El despertador sonó esta mañana mucho más grave que otras veces. También duró mas tiempo el tono, prolongandose más allá del habitual golpe al despertador. Salí pausadamente de la cama, quitandome unas sábanas que parecían negarse a moverse. La leche del desayuno y el zumo, apenas fluían, detenidos en su camino por algún obstáculo invisible.
El motor del ascensor parecía no trabajar, agonizaba en largos ruidos que se correspondían, irónicamente, con lentos descensos hasta el garaje.

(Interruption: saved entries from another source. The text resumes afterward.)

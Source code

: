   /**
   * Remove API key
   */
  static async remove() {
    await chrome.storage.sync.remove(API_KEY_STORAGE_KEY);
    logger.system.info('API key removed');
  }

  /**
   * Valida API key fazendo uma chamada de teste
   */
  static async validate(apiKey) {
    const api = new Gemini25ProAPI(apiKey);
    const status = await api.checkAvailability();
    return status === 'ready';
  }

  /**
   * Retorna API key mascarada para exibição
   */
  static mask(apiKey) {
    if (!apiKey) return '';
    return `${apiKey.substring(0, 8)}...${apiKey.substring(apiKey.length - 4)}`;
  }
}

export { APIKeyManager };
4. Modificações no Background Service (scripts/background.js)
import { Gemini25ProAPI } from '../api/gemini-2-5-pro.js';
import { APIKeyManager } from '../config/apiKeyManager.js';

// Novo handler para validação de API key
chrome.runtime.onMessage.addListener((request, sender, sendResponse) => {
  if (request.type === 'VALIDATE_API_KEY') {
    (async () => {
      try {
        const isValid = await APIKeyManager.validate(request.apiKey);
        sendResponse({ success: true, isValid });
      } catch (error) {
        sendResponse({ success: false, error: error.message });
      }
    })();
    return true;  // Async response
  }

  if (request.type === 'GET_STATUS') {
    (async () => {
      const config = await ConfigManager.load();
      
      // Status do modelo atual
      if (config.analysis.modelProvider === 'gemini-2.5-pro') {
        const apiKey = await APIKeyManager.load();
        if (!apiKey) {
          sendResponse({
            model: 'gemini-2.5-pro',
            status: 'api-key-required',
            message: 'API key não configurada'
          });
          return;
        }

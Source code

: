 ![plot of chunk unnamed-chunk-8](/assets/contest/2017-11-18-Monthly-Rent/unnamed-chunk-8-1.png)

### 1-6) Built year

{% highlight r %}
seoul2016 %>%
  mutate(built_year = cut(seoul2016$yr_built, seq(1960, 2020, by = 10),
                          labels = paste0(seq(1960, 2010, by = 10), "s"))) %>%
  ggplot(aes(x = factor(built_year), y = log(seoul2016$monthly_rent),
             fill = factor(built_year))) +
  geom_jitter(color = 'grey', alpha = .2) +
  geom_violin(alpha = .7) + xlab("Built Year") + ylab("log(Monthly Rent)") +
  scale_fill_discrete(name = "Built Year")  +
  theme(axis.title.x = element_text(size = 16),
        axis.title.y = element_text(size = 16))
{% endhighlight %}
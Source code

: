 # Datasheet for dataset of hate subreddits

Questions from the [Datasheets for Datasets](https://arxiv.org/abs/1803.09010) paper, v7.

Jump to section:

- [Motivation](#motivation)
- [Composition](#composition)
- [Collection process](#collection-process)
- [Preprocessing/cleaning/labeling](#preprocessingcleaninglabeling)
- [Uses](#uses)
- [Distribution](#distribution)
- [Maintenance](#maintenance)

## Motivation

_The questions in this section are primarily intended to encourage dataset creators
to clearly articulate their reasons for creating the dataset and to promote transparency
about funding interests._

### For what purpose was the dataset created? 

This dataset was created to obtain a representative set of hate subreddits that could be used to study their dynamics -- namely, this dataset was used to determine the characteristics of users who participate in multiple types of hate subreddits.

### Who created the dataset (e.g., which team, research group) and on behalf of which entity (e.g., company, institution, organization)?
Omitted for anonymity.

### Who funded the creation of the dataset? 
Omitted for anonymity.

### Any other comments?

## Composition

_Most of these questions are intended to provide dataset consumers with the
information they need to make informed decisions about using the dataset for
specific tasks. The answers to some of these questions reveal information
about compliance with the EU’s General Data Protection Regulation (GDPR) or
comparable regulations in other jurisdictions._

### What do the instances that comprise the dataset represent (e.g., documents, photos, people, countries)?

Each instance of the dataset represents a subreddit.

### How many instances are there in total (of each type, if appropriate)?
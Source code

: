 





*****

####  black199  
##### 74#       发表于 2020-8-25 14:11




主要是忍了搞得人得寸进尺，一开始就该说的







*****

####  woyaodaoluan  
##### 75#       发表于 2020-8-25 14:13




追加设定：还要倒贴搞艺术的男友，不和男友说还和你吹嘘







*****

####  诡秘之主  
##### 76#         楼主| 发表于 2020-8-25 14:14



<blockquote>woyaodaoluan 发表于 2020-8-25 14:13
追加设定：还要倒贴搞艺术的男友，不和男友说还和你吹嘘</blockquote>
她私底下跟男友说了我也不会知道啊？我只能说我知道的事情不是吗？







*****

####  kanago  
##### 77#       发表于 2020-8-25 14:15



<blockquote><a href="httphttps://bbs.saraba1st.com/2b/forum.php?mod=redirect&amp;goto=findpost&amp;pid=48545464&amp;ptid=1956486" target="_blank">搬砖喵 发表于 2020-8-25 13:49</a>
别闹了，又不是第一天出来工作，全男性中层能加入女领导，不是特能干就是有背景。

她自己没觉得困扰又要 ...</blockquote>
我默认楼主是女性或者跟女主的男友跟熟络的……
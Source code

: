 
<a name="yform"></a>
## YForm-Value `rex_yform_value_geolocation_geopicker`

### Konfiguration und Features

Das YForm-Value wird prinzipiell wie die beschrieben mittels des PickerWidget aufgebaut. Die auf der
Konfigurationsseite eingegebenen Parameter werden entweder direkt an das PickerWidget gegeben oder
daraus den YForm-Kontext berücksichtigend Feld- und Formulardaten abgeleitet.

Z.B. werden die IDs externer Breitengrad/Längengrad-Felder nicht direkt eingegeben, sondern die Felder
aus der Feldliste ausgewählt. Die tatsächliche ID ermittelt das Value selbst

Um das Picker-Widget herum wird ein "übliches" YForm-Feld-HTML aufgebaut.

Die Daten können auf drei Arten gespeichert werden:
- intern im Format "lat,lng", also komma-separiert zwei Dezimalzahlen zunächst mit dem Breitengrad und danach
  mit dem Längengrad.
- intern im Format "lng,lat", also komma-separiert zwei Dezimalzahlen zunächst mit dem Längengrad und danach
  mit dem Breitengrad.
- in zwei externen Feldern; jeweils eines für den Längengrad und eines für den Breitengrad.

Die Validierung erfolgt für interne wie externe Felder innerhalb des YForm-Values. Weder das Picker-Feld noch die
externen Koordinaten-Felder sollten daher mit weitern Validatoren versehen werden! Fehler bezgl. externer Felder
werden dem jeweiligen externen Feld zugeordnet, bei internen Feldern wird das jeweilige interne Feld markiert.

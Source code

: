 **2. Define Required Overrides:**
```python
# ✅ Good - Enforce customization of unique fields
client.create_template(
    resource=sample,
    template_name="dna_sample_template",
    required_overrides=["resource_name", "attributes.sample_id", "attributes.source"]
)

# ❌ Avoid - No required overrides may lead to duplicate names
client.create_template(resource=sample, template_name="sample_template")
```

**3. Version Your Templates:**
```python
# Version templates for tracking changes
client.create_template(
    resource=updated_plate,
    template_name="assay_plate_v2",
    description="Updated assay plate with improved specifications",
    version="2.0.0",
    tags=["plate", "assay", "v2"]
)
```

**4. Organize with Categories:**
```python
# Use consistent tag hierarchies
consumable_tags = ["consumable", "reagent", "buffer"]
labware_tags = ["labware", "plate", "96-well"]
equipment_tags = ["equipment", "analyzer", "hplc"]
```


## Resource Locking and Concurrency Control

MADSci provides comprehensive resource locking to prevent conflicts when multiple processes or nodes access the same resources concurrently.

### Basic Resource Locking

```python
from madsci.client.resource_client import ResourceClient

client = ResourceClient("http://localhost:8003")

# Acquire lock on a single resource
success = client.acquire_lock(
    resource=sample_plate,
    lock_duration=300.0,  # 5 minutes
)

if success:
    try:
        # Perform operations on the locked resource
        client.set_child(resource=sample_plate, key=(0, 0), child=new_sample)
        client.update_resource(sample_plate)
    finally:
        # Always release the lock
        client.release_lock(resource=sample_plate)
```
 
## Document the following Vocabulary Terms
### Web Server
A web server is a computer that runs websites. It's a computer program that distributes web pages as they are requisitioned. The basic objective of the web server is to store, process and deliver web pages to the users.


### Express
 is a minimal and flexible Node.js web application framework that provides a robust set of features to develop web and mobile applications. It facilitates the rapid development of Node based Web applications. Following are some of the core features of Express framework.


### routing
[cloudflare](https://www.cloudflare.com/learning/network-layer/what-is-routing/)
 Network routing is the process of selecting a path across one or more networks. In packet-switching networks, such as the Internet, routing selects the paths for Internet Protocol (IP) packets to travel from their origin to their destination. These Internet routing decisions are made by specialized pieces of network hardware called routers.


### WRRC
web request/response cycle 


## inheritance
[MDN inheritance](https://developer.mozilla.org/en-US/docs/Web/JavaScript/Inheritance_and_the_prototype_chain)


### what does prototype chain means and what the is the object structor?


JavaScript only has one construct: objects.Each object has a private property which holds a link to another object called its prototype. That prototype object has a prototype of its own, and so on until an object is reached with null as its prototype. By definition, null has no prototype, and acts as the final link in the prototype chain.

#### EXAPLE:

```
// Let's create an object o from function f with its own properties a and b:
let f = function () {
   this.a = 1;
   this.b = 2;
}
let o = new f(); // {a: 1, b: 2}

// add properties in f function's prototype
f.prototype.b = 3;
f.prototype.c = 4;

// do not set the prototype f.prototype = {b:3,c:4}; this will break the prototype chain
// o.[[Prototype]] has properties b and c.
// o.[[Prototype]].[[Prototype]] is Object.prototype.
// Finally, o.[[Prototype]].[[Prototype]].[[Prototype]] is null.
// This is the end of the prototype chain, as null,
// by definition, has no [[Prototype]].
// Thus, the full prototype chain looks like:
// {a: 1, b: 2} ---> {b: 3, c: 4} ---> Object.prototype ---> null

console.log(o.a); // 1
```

Los coches, fríos, se arrastraban por la carretera, semi vacía, pero ausente de ritmo, como si miles de guardias estuvieran vigilando el trafico y todo el mundo estuviera atemorizado, frenando más que acelerando.
En el trabajo, ni el cafe era capaz de hacer que el reloj se moviera a la velocidad esperada. Lentas las manecillas, lento el tic tac, lento el tiempo que hoy había decididoacompañarnos mas que nunca. El repiqueteo de los teclados parecía el de una marcha solemne, pesada, densa, reforzada. Cada tecla se mantenía pulsada el doble de tiempo y sonaba como un golpe a un tambor de hojalata.
La comida se consumió despacio, en un deseo de prolongarla y en un sentimiento de que se iba a alargar. Falto levantarse a recalentar algún primer plato en esos micro-ondas que hoy se comportaban casi como hornos.
Según la hora de salir se acercaba, más faltaba para que las agujas llegaran a su destino. Parecían retroceder para coger un impulso que nunca conseguían. El aire se volvía espeso, la vista, difusa, el ánimo, se vencía.
La hora llegó, salimos, corrimos. EL mundo volvió a coger vida. ¡ Qué malo es trabajar un lunes de puente!